Schoepp is one of those artistes who sound like they’re going to be big, just because they’re so good. We thought it was a band but Trapper Schoepp is a real name of just one person, and Primetime Illusion is his third album. He writes songs about life, but in the same way as Squeeze write songs about life: they’re precisely drawn vignettes from an observant and witty eye. Musically, he’s a bit Squeeze in approach, too, with the songs carefully crafted pop with lots of production.

Opener is Shakedown, which kicks off with tom toms and is one of the musically more simple songs: being from Wisconsin he’s probably heard more Tom Petty than Difford/Tilbrook. Petty fan or not It’s Over is very Squeeze in its lyrics: “The papers are printed / The t shirts are made / The fat lady’s singing / and the champagne is sprayed”.

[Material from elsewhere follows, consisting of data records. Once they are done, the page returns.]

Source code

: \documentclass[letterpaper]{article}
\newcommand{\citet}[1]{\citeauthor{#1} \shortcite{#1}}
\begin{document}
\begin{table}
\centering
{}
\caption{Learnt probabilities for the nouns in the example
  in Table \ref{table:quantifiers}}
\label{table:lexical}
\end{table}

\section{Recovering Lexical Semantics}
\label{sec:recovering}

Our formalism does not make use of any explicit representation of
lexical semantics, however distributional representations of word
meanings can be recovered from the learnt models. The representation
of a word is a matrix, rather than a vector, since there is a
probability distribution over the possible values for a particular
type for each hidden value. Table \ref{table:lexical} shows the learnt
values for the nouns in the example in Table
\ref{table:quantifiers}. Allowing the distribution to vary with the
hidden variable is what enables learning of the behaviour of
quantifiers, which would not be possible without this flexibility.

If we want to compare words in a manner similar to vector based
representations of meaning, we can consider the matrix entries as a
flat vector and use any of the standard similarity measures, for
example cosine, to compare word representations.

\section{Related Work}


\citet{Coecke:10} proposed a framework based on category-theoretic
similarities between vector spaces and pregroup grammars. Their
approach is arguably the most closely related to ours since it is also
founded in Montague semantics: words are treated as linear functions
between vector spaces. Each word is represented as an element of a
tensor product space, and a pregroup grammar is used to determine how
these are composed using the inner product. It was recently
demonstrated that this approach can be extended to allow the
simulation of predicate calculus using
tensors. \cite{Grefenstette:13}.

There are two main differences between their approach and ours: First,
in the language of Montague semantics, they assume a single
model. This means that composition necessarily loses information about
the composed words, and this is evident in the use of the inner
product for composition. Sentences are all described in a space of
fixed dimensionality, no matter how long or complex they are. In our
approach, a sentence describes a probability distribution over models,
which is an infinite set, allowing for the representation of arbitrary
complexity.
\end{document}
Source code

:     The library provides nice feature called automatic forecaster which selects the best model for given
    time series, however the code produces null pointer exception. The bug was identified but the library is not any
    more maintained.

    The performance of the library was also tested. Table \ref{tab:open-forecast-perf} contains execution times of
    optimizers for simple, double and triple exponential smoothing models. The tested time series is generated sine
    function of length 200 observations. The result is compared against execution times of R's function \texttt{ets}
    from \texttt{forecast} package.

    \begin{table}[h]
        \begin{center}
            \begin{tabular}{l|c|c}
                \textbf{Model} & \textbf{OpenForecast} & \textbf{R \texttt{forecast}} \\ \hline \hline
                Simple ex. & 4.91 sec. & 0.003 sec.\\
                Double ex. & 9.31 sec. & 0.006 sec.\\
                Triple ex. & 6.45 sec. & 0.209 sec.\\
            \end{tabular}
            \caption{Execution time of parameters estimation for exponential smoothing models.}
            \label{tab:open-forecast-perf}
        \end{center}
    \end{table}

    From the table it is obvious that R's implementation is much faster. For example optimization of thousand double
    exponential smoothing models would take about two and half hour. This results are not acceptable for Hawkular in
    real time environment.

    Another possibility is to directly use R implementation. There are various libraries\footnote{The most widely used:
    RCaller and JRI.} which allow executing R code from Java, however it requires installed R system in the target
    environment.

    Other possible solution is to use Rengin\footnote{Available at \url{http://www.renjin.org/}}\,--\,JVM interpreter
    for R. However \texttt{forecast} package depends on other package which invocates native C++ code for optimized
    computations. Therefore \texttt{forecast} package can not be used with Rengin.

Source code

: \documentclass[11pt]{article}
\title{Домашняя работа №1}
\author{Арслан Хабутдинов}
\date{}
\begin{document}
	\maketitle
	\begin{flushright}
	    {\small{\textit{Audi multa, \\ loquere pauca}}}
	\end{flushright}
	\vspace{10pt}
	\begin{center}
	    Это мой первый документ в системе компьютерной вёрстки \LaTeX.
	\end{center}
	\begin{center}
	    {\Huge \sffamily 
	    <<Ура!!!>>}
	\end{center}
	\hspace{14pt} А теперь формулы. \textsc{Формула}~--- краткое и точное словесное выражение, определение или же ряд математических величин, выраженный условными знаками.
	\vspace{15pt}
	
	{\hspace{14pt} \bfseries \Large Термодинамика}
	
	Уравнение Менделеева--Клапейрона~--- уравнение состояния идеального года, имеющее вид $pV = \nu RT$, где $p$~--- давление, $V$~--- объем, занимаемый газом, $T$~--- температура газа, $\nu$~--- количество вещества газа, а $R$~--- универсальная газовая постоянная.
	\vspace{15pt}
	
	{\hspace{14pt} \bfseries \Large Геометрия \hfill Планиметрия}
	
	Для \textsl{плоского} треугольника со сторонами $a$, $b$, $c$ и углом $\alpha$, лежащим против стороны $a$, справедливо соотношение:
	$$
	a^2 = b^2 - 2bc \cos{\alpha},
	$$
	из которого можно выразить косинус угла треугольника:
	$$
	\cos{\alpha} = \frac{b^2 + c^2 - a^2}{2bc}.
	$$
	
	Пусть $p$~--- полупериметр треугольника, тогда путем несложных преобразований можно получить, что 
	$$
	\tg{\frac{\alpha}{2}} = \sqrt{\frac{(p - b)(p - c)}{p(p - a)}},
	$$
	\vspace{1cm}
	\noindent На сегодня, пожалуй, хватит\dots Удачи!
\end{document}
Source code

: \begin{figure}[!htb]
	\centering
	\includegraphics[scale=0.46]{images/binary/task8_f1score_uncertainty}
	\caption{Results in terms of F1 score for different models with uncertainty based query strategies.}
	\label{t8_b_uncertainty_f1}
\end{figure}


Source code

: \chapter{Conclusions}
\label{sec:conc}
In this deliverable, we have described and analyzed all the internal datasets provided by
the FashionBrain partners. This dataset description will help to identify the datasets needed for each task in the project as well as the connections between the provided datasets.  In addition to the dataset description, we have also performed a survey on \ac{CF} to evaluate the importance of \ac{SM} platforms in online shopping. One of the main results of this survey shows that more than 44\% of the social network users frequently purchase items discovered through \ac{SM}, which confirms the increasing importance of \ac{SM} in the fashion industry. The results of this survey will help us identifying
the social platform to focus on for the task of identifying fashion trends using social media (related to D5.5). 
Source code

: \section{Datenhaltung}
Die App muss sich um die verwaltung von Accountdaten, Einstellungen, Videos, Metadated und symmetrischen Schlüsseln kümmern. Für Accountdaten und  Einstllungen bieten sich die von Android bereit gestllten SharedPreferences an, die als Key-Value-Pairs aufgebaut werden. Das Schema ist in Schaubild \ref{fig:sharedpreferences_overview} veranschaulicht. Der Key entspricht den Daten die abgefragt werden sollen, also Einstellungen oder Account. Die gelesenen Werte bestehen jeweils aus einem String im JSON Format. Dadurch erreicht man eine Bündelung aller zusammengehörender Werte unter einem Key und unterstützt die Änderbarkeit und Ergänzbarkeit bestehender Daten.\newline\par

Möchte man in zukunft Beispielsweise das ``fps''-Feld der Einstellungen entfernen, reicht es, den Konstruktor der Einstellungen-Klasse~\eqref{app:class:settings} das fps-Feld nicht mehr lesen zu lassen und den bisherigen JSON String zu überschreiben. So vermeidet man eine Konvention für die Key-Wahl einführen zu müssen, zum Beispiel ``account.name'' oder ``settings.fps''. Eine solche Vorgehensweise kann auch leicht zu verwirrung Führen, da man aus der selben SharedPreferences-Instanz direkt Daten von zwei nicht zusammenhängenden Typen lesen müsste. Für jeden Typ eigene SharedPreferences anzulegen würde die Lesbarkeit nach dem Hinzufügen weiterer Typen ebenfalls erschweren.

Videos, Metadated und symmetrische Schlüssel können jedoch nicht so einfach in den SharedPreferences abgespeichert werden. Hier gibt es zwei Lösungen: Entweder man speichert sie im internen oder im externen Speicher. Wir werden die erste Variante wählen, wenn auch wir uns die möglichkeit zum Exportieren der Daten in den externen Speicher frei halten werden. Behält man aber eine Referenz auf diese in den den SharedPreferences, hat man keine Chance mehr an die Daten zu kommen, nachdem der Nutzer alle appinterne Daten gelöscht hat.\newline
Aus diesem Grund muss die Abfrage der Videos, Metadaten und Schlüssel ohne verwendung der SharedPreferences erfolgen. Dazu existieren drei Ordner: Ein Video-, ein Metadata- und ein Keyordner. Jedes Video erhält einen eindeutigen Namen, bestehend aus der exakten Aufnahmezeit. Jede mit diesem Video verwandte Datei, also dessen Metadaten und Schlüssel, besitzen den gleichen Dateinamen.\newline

Despite titles such as Drive-Thru Divorce, the album is optimistic in tone, with plenty of melody and harmony and catchy hooks without ever feeling commercial; his gentle vocals and the careful arrangements perhaps prevent it feeling like pop. This is even true for What You Do To Her, a rollicking tune with uplifting harmonica, all about domestic abuse (we think).

Freight Train nods towards heavy rocky blues but never strays far from pop, while If All My Nines Were Xs has a riff worthy of Malcolm Young.

The talking point is Oh, Wisconsin. The lyrics of this ode to Schoepp’s home state were written by Bob Dylan in 1961, then lost for 50 years before being rediscovered by a former room-mate in 2017. Schoepp apparently took a screenshot of the lyrics from a news story and wrote the song; Dylan gave him permission to use it and getting a co-write with the great man “put wind in my sails,” Schoepp said. Well, it would.

Try What You Do To Her, the bubbliest song ever written about a drunk assaulting his wife.